The bunt would have been unthinkable in a regular-season game. Ernie Whitt, manager of Team Canada, acknowledged that, saying:
"Regular baseball, during the season, you'd never see that."
But here you do, because the primary tiebreaker in three-way ties is based on a run-differential formula. Thus, teams have a vested interest in scoring as much as they possibly can. "In this tournament, you play baseball like it's 0-0," Whitt said. "That's the unfortunate thing."
That's what Robinson was doing with the bunt. On the other side of the argument, Team Mexico manager Rick Renteria took more than his fair share of the blame for this incident. That was generous of him, but the underlying problem still remained.
"It was just simply, I think, a misunderstanding," Renteria said. "In a normal setting, a normal professional setting, I should say, a 9-3 bunt in that particular situation would be kind of out of the ordinary. But based on the rules that have been established in this tournament, the run differentials and things of that nature, it was talked about before; that those things may occur.

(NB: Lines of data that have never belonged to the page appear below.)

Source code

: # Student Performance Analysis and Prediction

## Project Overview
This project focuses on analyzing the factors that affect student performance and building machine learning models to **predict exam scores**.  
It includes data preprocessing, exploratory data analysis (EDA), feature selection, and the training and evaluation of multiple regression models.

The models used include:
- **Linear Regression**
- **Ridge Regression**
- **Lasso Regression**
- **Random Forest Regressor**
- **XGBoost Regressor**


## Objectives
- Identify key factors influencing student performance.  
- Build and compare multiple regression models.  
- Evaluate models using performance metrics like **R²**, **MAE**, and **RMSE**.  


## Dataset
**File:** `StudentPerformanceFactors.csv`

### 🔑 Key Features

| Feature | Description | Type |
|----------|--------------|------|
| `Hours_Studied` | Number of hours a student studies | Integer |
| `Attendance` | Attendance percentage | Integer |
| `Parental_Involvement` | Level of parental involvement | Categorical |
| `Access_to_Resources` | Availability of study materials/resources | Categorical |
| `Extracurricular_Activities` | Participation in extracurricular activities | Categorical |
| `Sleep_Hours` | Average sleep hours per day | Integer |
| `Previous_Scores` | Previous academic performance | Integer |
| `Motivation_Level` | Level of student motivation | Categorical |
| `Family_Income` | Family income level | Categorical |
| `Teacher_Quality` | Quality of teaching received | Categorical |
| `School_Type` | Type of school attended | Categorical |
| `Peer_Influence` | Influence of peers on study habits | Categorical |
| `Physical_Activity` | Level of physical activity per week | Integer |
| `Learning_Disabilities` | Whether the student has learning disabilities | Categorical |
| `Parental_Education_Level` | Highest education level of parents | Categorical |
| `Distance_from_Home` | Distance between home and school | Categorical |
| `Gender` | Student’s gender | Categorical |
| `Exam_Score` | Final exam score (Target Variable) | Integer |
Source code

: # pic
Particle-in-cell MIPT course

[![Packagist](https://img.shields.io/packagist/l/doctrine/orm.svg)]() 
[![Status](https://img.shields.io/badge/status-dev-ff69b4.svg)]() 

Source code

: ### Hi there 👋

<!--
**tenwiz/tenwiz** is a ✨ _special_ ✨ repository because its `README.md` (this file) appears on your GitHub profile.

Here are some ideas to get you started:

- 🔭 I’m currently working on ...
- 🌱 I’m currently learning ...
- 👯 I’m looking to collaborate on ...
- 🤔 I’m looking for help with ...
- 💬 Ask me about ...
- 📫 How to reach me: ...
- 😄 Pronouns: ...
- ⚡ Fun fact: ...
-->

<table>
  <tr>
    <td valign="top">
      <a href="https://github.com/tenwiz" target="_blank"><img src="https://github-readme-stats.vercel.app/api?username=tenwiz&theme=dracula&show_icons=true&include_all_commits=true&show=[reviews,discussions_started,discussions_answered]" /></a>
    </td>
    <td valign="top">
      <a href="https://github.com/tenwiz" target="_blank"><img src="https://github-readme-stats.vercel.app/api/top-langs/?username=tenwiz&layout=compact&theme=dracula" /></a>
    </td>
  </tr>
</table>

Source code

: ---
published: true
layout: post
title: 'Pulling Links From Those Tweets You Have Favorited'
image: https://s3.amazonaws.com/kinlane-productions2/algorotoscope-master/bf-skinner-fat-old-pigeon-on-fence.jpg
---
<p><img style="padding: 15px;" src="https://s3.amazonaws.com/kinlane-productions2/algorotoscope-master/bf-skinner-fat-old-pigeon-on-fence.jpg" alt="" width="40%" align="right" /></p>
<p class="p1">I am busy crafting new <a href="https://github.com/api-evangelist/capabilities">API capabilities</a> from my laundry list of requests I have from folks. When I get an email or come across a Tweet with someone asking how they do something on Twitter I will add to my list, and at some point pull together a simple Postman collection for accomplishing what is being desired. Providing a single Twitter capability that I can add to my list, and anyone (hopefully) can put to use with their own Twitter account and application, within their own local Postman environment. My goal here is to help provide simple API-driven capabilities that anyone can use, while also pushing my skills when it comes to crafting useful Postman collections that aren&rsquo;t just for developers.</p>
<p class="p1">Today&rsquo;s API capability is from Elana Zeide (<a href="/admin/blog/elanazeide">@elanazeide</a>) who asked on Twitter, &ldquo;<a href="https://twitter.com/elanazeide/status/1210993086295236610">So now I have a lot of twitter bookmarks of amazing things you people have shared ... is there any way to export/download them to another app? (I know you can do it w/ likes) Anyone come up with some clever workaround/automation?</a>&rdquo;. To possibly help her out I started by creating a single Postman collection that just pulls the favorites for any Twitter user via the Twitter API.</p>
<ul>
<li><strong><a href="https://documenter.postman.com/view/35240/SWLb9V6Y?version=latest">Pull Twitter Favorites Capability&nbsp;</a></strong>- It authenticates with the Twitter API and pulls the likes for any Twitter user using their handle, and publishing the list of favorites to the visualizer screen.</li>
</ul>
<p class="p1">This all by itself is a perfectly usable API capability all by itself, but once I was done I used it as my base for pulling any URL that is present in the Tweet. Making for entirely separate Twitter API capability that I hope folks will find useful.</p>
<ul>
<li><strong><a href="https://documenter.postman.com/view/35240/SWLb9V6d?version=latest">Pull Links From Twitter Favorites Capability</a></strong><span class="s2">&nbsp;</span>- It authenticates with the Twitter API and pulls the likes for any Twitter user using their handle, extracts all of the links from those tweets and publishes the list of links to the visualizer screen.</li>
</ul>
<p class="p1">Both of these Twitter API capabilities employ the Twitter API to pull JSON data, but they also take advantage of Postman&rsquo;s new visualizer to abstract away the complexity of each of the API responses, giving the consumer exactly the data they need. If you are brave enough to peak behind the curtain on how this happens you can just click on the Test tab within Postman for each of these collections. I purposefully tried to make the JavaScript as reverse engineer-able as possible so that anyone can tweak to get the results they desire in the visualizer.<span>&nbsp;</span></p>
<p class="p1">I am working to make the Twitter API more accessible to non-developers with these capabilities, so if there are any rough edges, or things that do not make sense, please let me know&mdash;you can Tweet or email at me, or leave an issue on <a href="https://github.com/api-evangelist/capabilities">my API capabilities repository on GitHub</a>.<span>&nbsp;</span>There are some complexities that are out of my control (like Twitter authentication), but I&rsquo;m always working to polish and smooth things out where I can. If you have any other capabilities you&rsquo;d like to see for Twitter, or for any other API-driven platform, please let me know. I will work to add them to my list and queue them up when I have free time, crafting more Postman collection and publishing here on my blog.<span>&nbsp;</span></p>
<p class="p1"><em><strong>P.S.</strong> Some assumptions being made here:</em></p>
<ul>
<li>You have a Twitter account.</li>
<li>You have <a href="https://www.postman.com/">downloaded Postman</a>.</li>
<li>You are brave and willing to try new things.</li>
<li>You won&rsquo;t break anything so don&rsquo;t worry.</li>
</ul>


"I think that if [the rules] are not changed maybe I needed to do a better job of explaining them to my players. I thought I had. I thought I had it understood ... I think that everybody will learn from it. I think it will be obviously a topic of conversation for everybody for a little while and maybe it will bring some light or maybe some understanding or maybe help us clarify."
Whitt, meanwhile, clearly favored a rule change that would eliminate run differential as a factor.
"There's got to be another method other than the scoring runs, running up the score on the opposing team," Whitt said. "No one likes that. That's not the way baseball's supposed to be played. ... And unfortunately teams are knocked out of the tournament because other teams run up the score on them. Unfortunately that's what you have to deal with when you have that type of format."
After the on-field brawl, a bottle and a baseball were thrown from the stands at Team Canada personnel.
"One of my coaches was hit," Whitt said. "[Pitching coach] Denny Boucher was hit in the head with a bottle. [Hitting/first base coach] Larry Walker was almost hit in the head with a ball. That's when I went out to the umpire, when I said: 'Another thing comes out, we're going to pull our team off the field.'"
Fortunately, that was it for thrown objects or thrown fists. The lesson here may have less to do with human foibles than a foible in the rules of the World Baseball Classic. Baseball should not be a sport that encourages a bunt with a six-run lead in the ninth inning. And as it is normally played, baseball is not that kind of sport. Except in the World Baseball Classic.
Mike Bauman is a national columnist for MLB.com. This story was not subject to the approval of Major League Baseball or its clubs.